"Excess" Savings Are Higher Now (Sort Of): More Highlights from the 2023 Comprehensive NIPA Revisions
How changes in pre-pandemic estimates of asset income affect the aggregate numbers. Plus, a look at the August PCE inflation numbers.
The latest comprehensive revisions to national income suggest that American consumers are less financially stressed than previously believed—at least relative to what might have been expected in the absence of the pandemic. While previous estimates implied that the “excess” savings accumulated in 2020-2021 were almost exhausted, the new figures suggest that Americans have retained the majority of this “excess”. At current rates of erosion, this “excess” could persist for almost another three years. Prior estimates implied that it would be gone within months. However, a closer look at the data suggests that the implications for the trajectory of spending, growth, and inflation have not changed.
A Brief Recap of What “Excess” Savings Are
Americans—like their counterparts across the rest of the rich world—saved far more than normal during the first year of the pandemic. The virus limited consumers’ opportunities to (safely) spend money, crushing many businesses’ sales. In response, they cut their wage bills via layoffs, hours reductions, and pay cuts.
Rightly concerned by the prospect of a downward cascade into a financial crisis and depression, governments around the world responded by borrowing and spending tens trillions of dollars to support incomes. The net result was that personal incomes rose even as consumer spending fell far more, causing saving to rise.1 In the U.S., the cumulative impact from February 2020 through March 2021 was worth $2.1 trillion. Much of that surplus went into bank accounts and money market funds, although some also went towards housing2 and debt reduction.
Once mass vaccination allowed the economy to reopen, spending normalized—and then began to rise faster than disposable income as inflation started to bite.
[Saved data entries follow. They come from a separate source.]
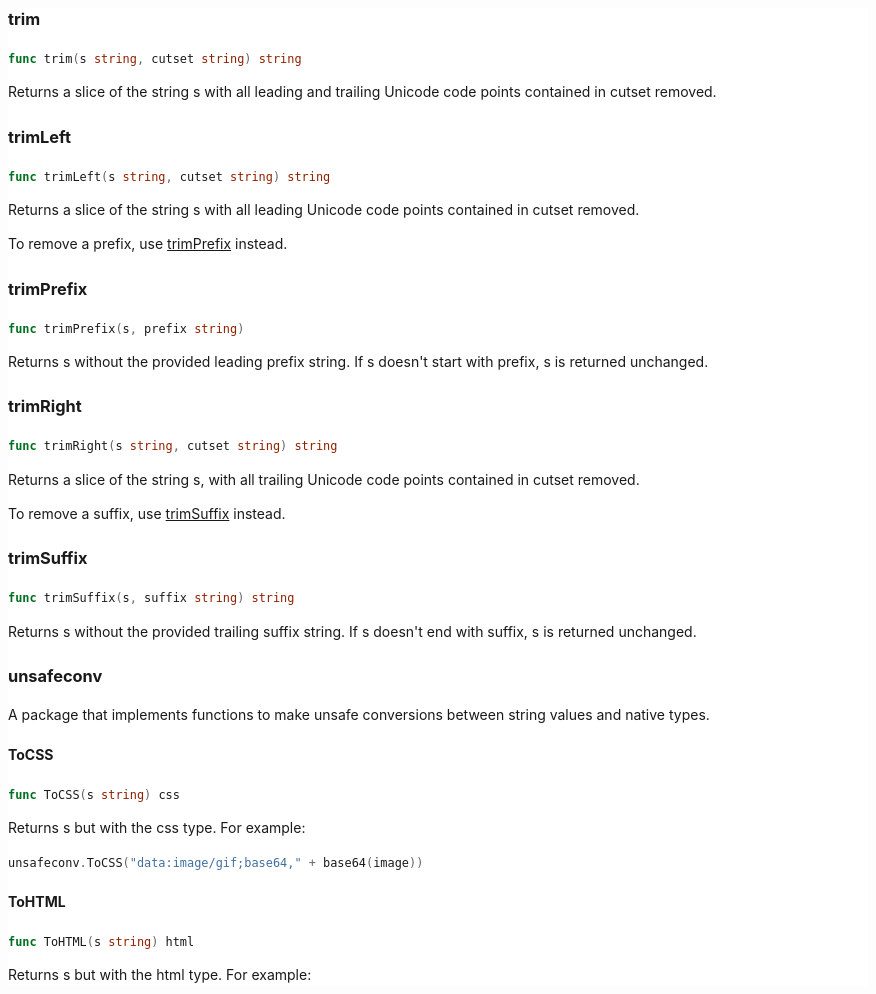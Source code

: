 ### trim

```go
func trim(s string, cutset string) string
```

Returns a slice of the string s with all leading and trailing Unicode code points contained in cutset removed.

### trimLeft

```go
func trimLeft(s string, cutset string) string
```

Returns a slice of the string s with all leading Unicode code points contained in cutset removed.

To remove a prefix, use [trimPrefix](#trimprefix) instead.

### trimPrefix

```go
func trimPrefix(s, prefix string)
```

Returns s without the provided leading prefix string. If s doesn't start with prefix, s is returned unchanged.

### trimRight

```go
func trimRight(s string, cutset string) string
```

Returns a slice of the string s, with all trailing Unicode code points contained in cutset removed.

To remove a suffix, use [trimSuffix](#trimsuffix) instead.

### trimSuffix

```go
func trimSuffix(s, suffix string) string
```

Returns s without the provided trailing suffix string. If s doesn't end with suffix, s is returned unchanged.


### unsafeconv

A package that implements functions to make unsafe conversions between string values and native types.

#### ToCSS

```go
func ToCSS(s string) css
```

Returns s but with the css type. For example:

```go
unsafeconv.ToCSS("data:image/gif;base64," + base64(image))
```

#### ToHTML

```go
func ToHTML(s string) html
```

Returns s but with the html type. For example:

```go
```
The household saving rate had switched from being far above normal to far below. Ostensibly, whatever “excess” had been accumulated earlier was now being used to finance more consumer spending than would otherwise have been possible. Many feared that this was contributing to inflation, although there was also hope—or fear, depending on who you asked—that the imminent disappearance of the “excess” would force consumer spending lower and therefore help restore normalcy.
Regular readers know that I have repeatedly questioned elements of this narrative. In particular, the pre-revision data implied that much of the 2022 decline in the saving rate could be attributed to companies’ (apparent) preference for rewarding shareholders via buybacks rather than dividends. That created large capital gains tax exposures, which count against personal income, while depressing dividend income. And since capital gains are not counted as income in the national accounts,3 the net result was that “household saving” was lower even as “corporate saving” was higher. By contrast, consumer spending has consistently grown in line with aggregate wage income since the reopening in Spring 2021, which suggested that the changes in personal saving rates were not being driven by the vast majority of people who do the vast majority of consumer spending.
How the Revisions Change this Picture
As I explained in my previous note, the 2023 comprehensive revisions included methodological changes that redefined some financial corporate interest payments as profits and that lowered the value of dividends paid to households by REITs. Meanwhile, new tax data from the IRS caused the Bureau of Economic Analysis (BEA), which compiles the national accounts, to raise their estimates of corporate profits and dividend payouts while slashing their estimates of self-emploment and noncorporate business income. Finally, the BEA also concluded that American homeowners were “spending” more in imputed rent on their homes.
The net effect is that capital income earned by households was lower than previously believed before the pandemic and higher than previously believed more recently.
This has ramifications for any estimate of “excess” saving. All of us who have been making these estimates in the past three years have relied on some pre-pandemic baseline. The new data imply that Americans saved about $1.6 trillion less between January 2013 and January 2020 than previously believed ($6.0 trillion vs. $7.6 trillion). Relative to the lower baseline, the post-reopening saving rate does not look as low, which also means that the “excess” is not diminishing nearly as quickly.
However, this is due almost entirely to changing estimates of asset income before the pandemic.